Bitching aside, I did run across a place in my writing where I felt, "I really do need to check with Ursula about this." Last time I thought I was in that position, I was delighted to locate something she'd written that answered my question so I didn't have to bother her, but this one I really do need to check in with her. It's minor, but I'm extremely sensitive about what I say about her and her work: she is there, after all, and is literally the authoritative source, so I don't want to make erroneous assumptions if I can get them cleared up.

Contacting her, however, I can't help but think about her age and worry about how she's doing. My impression is that she comes from mighty sturdy stock, but I don't know if she's dealing with any health issues or any of the physical--and therefore mental--difficulties of aging.

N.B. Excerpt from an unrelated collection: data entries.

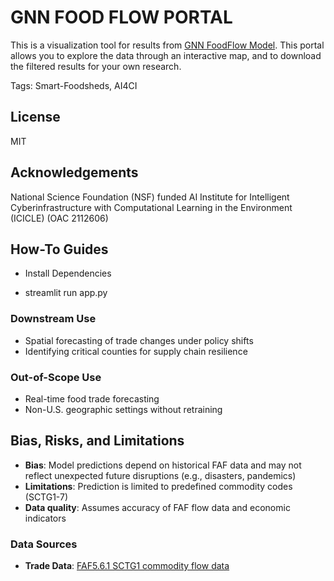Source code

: # GNN FOOD FLOW PORTAL
This is a visualization tool for results from [GNN FoodFlow Model](https://github.com/GeoDS/GNNFoodFlow). This portal allows you to explore the data through an interactive map, and to download the filtered results for your own research.

Tags: Smart-Foodsheds, AI4CI

## License
MIT

## Acknowledgements
National Science Foundation (NSF) funded AI Institute for Intelligent Cyberinfrastructure with Computational Learning in the Environment (ICICLE) (OAC 2112606)

## How-To Guides
- Install Dependencies

- streamlit run app.py

### Downstream Use
- Spatial forecasting of trade changes under policy shifts
- Identifying critical counties for supply chain resilience

### Out-of-Scope Use
- Real-time food trade forecasting
- Non-U.S. geographic settings without retraining

## Bias, Risks, and Limitations
- **Bias**: Model predictions depend on historical FAF data and may not reflect unexpected future disruptions (e.g., disasters, pandemics)
- **Limitations**: Prediction is limited to predefined commodity codes (SCTG1-7)
- **Data quality**: Assumes accuracy of FAF flow data and economic indicators

### Data Sources
- **Trade Data**: [FAF5.6.1 SCTG1 commodity flow data](https://faf.ornl.gov/faf5/)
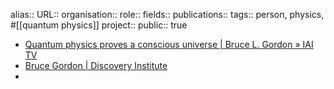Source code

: alias::
URL::
organisation::
role::
fields::
publications:: 
tags:: person, physics, #[[quantum physics]]
project::
public:: true
- [Quantum physics proves a conscious universe | Bruce L. Gordon » IAI TV](https://iai.tv/articles/quantum-physics-proves-a-conscious-universe-bruce-gordon-auid-2765)
- [Bruce Gordon | Discovery Institute](https://www.discovery.org/p/gordon/)
-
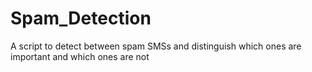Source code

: # Spam_Detection
A script to detect between spam SMSs and distinguish which ones are important and which ones are not
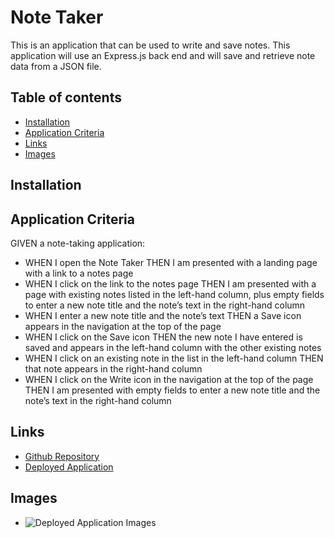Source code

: # Note Taker

This is an application that can be used to write and save notes. This application will use an Express.js back end and will save and retrieve note data from a JSON file.

## Table of contents

- [Installation](#installation)
- [Application Criteria](#application-criteria)
- [Links](#links)
- [Images](#images)

## Installation

## Application Criteria

GIVEN a note-taking application:

- WHEN I open the Note Taker
  THEN I am presented with a landing page with a link to a notes page
- WHEN I click on the link to the notes page
  THEN I am presented with a page with existing notes listed in the left-hand column, plus empty fields to enter a new note title and the note’s text in the right-hand column
- WHEN I enter a new note title and the note’s text
  THEN a Save icon appears in the navigation at the top of the page
- WHEN I click on the Save icon
  THEN the new note I have entered is saved and appears in the left-hand column with the other existing notes
- WHEN I click on an existing note in the list in the left-hand column
  THEN that note appears in the right-hand column
- WHEN I click on the Write icon in the navigation at the top of the page
  THEN I am presented with empty fields to enter a new note title and the note’s text in the right-hand column

## Links

- [Github Repository]()
- [Deployed Application]()

## Images

- ![Deployed Application Images]()
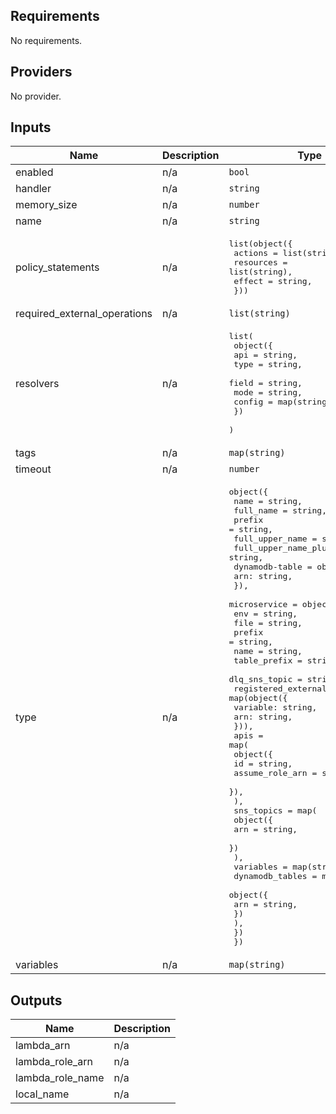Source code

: ## Requirements

No requirements.

## Providers

No provider.

## Inputs

| Name | Description | Type | Default | Required |
|------|-------------|------|---------|:--------:|
| enabled | n/a | `bool` | `true` | no |
| handler | n/a | `string` | `""` | no |
| memory\_size | n/a | `number` | `256` | no |
| name | n/a | `string` | `""` | no |
| policy\_statements | n/a | <pre>list(object({<br>    actions = list(string),<br>    resources = list(string),<br>    effect = string,<br>  }))</pre> | `[]` | no |
| required\_external\_operations | n/a | `list(string)` | `[]` | no |
| resolvers | n/a | <pre>list(<br>  object({<br>    api = string,<br>    type = string,<br>    field = string,<br>    mode = string,<br>    config = map(string),<br>  })<br>  )</pre> | `[]` | no |
| tags | n/a | `map(string)` | `{}` | no |
| timeout | n/a | `number` | `10` | no |
| type | n/a | <pre>object({<br>    name = string,<br>    full_name = string,<br>    prefix = string,<br>    full_upper_name = string,<br>    full_upper_name_plural = string,<br>    dynamodb-table = object({<br>      arn: string,<br>    }),<br>    microservice = object({<br>      env = string,<br>      file = string,<br>      prefix = string,<br>      name = string,<br>      table_prefix = string,<br>      dlq_sns_topic = string,<br>      registered_external_operations = map(object({<br>        variable: string,<br>        arn: string,<br>      })),<br>      apis = map(<br>      object({<br>        id = string,<br>        assume_role_arn = string,<br>      }),<br>      ),<br>      sns_topics = map(<br>      object({<br>        arn = string,<br>      })<br>      ),<br>      variables = map(string),<br>      dynamodb_tables = map(<br>        object({<br>          arn = string,<br>        })<br>      ),<br>    })<br>  })</pre> | n/a | yes |
| variables | n/a | `map(string)` | `{}` | no |

## Outputs

| Name | Description |
|------|-------------|
| lambda\_arn | n/a |
| lambda\_role\_arn | n/a |
| lambda\_role\_name | n/a |
| local\_name | n/a |


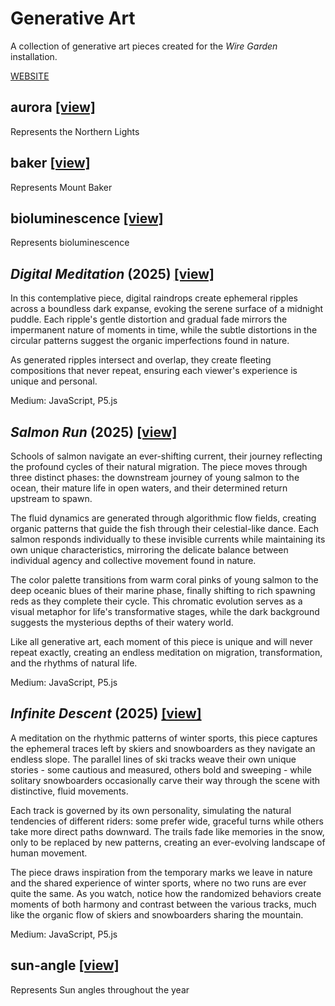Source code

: # Generative Art

A collection of generative art pieces created for the _Wire Garden_ installation.

[WEBSITE](https://jdillard.github.io/generative-art/)

## aurora [[view]](/aurora.html)

Represents the Northern Lights

## baker [[view]](/baker.html)

Represents Mount Baker

## bioluminescence [[view]](/bioluminescence.html)

Represents bioluminescence

## _Digital Meditation_ (2025) [[view]](/rain.html)

In this contemplative piece, digital raindrops create ephemeral ripples across a boundless dark expanse, evoking the serene surface of a midnight puddle. Each ripple's gentle distortion and gradual fade mirrors the impermanent nature of moments in time, while the subtle distortions in the circular patterns suggest the organic imperfections found in nature.

As generated ripples intersect and overlap, they create fleeting compositions that never repeat, ensuring each viewer's experience is unique and personal.

Medium: JavaScript, P5.js

## _Salmon Run_ (2025) [[view]](/salmon.html)

Schools of salmon navigate an ever-shifting current, their journey reflecting the profound cycles of their natural migration. The piece moves through three distinct phases: the downstream journey of young salmon to the ocean, their mature life in open waters, and their determined return upstream to spawn.

The fluid dynamics are generated through algorithmic flow fields, creating organic patterns that guide the fish through their celestial-like dance. Each salmon responds individually to these invisible currents while maintaining its own unique characteristics, mirroring the delicate balance between individual agency and collective movement found in nature.

The color palette transitions from warm coral pinks of young salmon to the deep oceanic blues of their marine phase, finally shifting to rich spawning reds as they complete their cycle. This chromatic evolution serves as a visual metaphor for life's transformative stages, while the dark background suggests the mysterious depths of their watery world.

Like all generative art, each moment of this piece is unique and will never repeat exactly, creating an endless meditation on migration, transformation, and the rhythms of natural life.

Medium: JavaScript, P5.js

## _Infinite Descent_ (2025) [[view]](/ski.html)

A meditation on the rhythmic patterns of winter sports, this piece captures the ephemeral traces left by skiers and snowboarders as they navigate an endless slope. The parallel lines of ski tracks weave their own unique stories - some cautious and measured, others bold and sweeping - while solitary snowboarders occasionally carve their way through the scene with distinctive, fluid movements.

Each track is governed by its own personality, simulating the natural tendencies of different riders: some prefer wide, graceful turns while others take more direct paths downward. The trails fade like memories in the snow, only to be replaced by new patterns, creating an ever-evolving landscape of human movement.

The piece draws inspiration from the temporary marks we leave in nature and the shared experience of winter sports, where no two runs are ever quite the same. As you watch, notice how the randomized behaviors create moments of both harmony and contrast between the various tracks, much like the organic flow of skiers and snowboarders sharing the mountain.

Medium: JavaScript, P5.js

## sun-angle [[view]](/sun-angle.html)

Represents Sun angles throughout the year
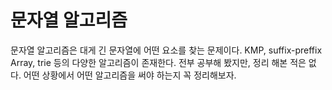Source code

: 문자열 알고리즘
===

문자열 알고리즘은 대게 긴 문자열에 어떤 요소를 찾는 문제이다.
KMP, suffix-preffix Array, trie 등의 다양한 알고리즘이 존재한다.
전부 공부해 봤지만, 정리 해본 적은 없다.
어떤 상황에서 어떤 알고리즘을 써야 하는지 꼭 정리해보자.
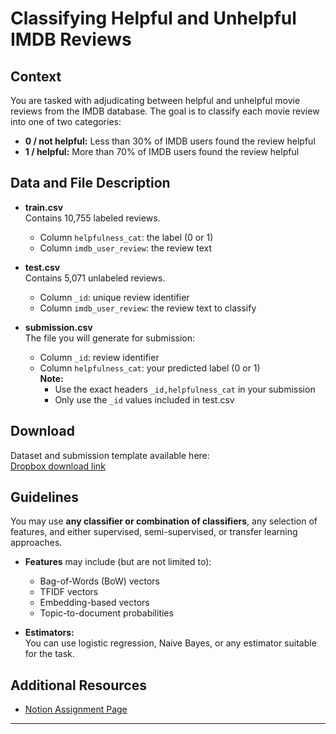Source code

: # Classifying Helpful and Unhelpful IMDB Reviews

## Context

You are tasked with adjudicating between helpful and unhelpful movie reviews from the IMDB database. The goal is to classify each movie review into one of two categories:
- **0 / not helpful:** Less than 30% of IMDB users found the review helpful
- **1 / helpful:** More than 70% of IMDB users found the review helpful

## Data and File Description

- **train.csv**  
  Contains 10,755 labeled reviews.  
  - Column `helpfulness_cat`: the label (0 or 1)
  - Column `imdb_user_review`: the review text

- **test.csv**  
  Contains 5,071 unlabeled reviews.  
  - Column `_id`: unique review identifier  
  - Column `imdb_user_review`: the review text to classify

- **submission.csv**  
  The file you will generate for submission:  
  - Column `_id`: review identifier  
  - Column `helpfulness_cat`: your predicted label (0 or 1)  
  **Note:**  
    - Use the exact headers `_id,helpfulness_cat` in your submission  
    - Only use the `_id` values included in test.csv

## Download

Dataset and submission template available here:  
[Dropbox download link](https://www.dropbox.com/scl/fo/b6wk88badiapwvdst5t5c/h?dl=0&rlkey=2cisp5b55962dar4vded3ijre)

## Guidelines

You may use **any classifier or combination of classifiers**, any selection of features, and either supervised, semi-supervised, or transfer learning approaches.

- **Features** may include (but are not limited to):
  - Bag-of-Words (BoW) vectors
  - TFIDF vectors
  - Embedding-based vectors
  - Topic-to-document probabilities

- **Estimators:**  
  You can use logistic regression, Naive Bayes, or any estimator suitable for the task.

## Additional Resources

- [Notion Assignment Page](https://simone-santoni.notion.site/Classifying-helpful-and-unhelpful-IMDB-reviews-2d060f5f9ddf44c5b6b5eb83a7608766)

---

Certainly the video of her at the National Book Award ceremony shows her perhaps slightly stooped (osteoporosis, I wonder?) but otherwise she looks beautifully vivid and full of calm fire. For all I know, she runs ten miles a day and practices all the most advanced tai-chi moves on a regular basis. I hope so. I don't know her personally (though we've met, briefly, twice), but I feel as much concern and care for her as if I did, because what she has written, how she thinks, has been a powerful force in how my mind has formed. And honestly, part of why it's important to me to get this project not only finished but out there in the world, in some way, is so I can, in essence, publicly honor her and bring others to love her as I do while she's still around to feel how much she matters and to how many.

OK, I'm at risk of getting tremendously maudlin here, but having just watched that National Book Award speech again, I am struck all over by what I admire in her.

And that, I suppose, is a good note to end on, and a warm thought to carry with me into the cold and snowy night.